IT SHOULD NOT BE ADMINISTERED CONCURRENTLY WITH TERFENADINE, CISAPRIDE, ASTEMIZOLE, TRIAZOLAM, MIDAZOLAM OR ERGOT DERIVATIVES, BECAUSE COMPETITION FOR CYP3A BY SAQUINAVIR COULD RESULT IN INHIBITION OF THE METABOLISM OF THESE DRUGS AND CREATE THE POTENTIAL FOR SERIOUS AND/OR LIFE-THREATENING REACTIONS SUCH AS CARDIAC ARRHYTHMIAS OR PROLONGED SEDATION .
COADMINISTRATION OF PROTEASE INHIBITORS, INCLUDING SAQUINAVIR, WITH ST. JOHN'S WORT IS EXPECTED TO SUBSTANTIALLY DECREASE PROTEASE INHIBITOR CONCENTRATIONS AND MAY RESULT IN SUB-OPTIMAL LEVELS OF SAQUINAVIR AND LEAD TO LOSS OF VIROLOGIC RESPONSE AND POSSIBLE RESISTANCE TO SAQUINAVIR OR TO THE CLASS OF PROTEASE INHIBITORS.

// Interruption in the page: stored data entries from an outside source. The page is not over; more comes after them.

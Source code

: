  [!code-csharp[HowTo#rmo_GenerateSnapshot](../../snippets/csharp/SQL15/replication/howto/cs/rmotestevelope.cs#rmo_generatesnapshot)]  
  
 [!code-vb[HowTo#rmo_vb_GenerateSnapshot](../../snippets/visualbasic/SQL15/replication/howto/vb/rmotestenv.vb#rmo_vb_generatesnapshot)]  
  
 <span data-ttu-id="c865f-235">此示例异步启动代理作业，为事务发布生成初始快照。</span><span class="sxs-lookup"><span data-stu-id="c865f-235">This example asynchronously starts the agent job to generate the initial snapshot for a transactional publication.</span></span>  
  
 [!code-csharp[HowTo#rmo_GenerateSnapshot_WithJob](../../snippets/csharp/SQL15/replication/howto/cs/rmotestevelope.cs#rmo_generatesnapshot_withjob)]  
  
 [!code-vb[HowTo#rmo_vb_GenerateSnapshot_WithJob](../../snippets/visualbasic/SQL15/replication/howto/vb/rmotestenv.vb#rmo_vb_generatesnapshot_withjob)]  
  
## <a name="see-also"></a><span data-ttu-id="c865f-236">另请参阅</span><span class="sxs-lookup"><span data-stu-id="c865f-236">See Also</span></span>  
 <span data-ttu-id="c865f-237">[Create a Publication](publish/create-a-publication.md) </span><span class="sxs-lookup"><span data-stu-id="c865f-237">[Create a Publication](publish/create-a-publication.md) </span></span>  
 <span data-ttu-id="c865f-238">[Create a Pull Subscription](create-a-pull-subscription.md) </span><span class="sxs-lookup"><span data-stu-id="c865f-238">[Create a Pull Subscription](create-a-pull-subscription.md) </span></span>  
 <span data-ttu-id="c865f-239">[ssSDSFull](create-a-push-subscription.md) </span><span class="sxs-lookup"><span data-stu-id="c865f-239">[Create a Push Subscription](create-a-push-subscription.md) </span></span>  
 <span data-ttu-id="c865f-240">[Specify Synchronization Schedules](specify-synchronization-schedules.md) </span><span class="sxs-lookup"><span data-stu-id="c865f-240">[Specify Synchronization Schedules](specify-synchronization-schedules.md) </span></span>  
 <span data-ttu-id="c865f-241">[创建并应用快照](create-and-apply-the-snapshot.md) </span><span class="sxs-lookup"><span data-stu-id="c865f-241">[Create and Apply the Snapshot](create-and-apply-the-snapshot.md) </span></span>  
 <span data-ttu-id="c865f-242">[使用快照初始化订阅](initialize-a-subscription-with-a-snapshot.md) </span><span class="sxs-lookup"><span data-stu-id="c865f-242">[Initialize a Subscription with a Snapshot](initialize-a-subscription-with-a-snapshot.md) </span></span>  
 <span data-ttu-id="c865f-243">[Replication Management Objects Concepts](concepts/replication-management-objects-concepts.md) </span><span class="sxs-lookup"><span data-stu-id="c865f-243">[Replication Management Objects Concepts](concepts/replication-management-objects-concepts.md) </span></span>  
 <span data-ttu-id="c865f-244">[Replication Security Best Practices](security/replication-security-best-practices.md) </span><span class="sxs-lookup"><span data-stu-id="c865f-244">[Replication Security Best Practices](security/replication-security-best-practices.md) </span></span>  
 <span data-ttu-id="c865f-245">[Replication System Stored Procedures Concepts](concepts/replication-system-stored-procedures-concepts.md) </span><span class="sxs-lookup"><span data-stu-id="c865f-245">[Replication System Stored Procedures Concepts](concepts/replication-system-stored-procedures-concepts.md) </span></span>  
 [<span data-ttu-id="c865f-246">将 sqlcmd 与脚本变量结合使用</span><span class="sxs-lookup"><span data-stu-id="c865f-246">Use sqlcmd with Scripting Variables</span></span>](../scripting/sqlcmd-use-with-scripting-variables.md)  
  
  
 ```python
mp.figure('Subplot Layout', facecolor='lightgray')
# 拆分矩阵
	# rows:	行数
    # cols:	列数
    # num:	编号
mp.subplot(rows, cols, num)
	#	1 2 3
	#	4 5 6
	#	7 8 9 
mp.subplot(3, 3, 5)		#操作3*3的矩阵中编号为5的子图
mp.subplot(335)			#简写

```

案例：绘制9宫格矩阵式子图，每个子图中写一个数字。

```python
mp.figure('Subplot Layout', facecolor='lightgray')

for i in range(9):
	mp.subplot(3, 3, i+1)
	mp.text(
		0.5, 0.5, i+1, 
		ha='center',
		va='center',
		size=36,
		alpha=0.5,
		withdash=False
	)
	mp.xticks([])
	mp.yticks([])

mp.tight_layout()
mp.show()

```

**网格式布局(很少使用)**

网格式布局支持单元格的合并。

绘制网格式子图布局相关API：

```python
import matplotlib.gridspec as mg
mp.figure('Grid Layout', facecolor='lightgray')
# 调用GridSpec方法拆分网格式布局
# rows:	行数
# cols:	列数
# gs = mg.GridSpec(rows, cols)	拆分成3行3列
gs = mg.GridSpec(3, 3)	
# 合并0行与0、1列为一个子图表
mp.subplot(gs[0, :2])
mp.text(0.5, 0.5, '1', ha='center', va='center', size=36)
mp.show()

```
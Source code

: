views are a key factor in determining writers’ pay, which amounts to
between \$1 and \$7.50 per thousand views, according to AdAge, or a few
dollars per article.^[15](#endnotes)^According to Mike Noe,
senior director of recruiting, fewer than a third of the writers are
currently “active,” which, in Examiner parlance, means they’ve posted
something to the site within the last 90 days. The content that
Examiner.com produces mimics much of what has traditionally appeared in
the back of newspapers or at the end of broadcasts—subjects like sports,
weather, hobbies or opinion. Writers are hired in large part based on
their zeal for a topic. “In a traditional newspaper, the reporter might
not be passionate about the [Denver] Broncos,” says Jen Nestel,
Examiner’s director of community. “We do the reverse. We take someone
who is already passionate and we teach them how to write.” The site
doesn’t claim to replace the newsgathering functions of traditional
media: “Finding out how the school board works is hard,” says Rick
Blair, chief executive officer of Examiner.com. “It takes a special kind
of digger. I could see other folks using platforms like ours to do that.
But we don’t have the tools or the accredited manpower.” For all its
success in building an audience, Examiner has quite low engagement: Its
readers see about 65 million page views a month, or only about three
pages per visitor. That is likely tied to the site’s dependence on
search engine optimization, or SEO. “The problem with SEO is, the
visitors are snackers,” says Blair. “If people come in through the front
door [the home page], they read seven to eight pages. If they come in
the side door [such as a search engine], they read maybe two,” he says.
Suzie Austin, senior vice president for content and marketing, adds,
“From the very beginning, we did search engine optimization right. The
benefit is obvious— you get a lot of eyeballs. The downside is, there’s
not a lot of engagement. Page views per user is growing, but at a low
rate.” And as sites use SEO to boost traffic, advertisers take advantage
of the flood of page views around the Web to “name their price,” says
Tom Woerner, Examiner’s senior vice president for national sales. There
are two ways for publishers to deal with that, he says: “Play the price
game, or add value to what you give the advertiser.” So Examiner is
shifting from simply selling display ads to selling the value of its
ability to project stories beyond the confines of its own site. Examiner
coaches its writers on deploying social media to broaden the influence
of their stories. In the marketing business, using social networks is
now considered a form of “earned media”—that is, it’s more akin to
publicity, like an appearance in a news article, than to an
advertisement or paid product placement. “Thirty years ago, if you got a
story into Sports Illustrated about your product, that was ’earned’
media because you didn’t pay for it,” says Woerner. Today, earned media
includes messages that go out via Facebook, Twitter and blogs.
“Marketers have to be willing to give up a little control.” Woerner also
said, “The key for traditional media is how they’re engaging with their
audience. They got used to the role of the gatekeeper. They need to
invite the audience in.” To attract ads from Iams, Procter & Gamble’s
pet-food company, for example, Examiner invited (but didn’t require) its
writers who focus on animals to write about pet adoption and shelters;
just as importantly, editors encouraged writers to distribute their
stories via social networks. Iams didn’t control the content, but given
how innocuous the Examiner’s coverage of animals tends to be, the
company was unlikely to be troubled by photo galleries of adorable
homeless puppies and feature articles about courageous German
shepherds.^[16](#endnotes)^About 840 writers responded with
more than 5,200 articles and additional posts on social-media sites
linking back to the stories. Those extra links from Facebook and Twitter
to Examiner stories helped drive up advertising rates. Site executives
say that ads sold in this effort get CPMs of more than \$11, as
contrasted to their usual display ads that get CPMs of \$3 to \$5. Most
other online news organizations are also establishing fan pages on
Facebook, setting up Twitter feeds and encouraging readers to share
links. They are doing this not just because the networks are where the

CLINICALLY SIGNIFICANT DRUG INTERACTIONS WHICH DECREASE SAQUINAVIR PLASMA CONCENTRATIONS
HIV NON-NUCLEOSIDE REVERSE TRANSCRIPTASE INHIBITORS NEVIRAPINE
ANTIMYCOBACTERIAL AGENTS RIFABUTIN , RIFAMPIN
CLINICALLY SIGNIFICANT DRUG INTERACTIONS
WHICH INCREASE SAQUINAVIR PLASMA CONCENTRATIONS
ANTIBIOTICS CLARITHROMYCIN
HIV PROTEASE INHIBITORS INDINAVIR, RITONAVIR, NELFINAVIR
HIV NON-NUCLEOSIDE REVERSE TRANSCRIPTASE INHIBITORS DELAVIRDINE
ANTIFUNGAL AGENTS KETOCONAZOLE
OTHER POTENTIAL DRUG INTERACTIONS
ANTICONVULSANTS: CARBAMAZEPINE, PHENOBARBITAL, PHENYTOIN MAY DECREASE SAQUINAVIR PLASMA CONCENTRATIONS
CORTICOSTEROIDS: DEXAMETHASONE MAY DECREASE SAQUINAVIR PLASMA CONCENTRATIONS ( TOPICAL STEROIDS IF APPLIED ON BROKEN SKIN OR OVER LARGE AREAS MAY BE ABSORBED SUBSTENTIALLY TO CAUSE SYSTEMIC EFFECTS ). COADMINISTRATION OF SAQUINAVIR, A CYP3A4 INHIBITOR, WITH SILDENAFIL RESULTED IN A 140% INCREASE IN SILDENAFIL C MAX AND A 210% INCREASE IN SILDENAFIL AUC.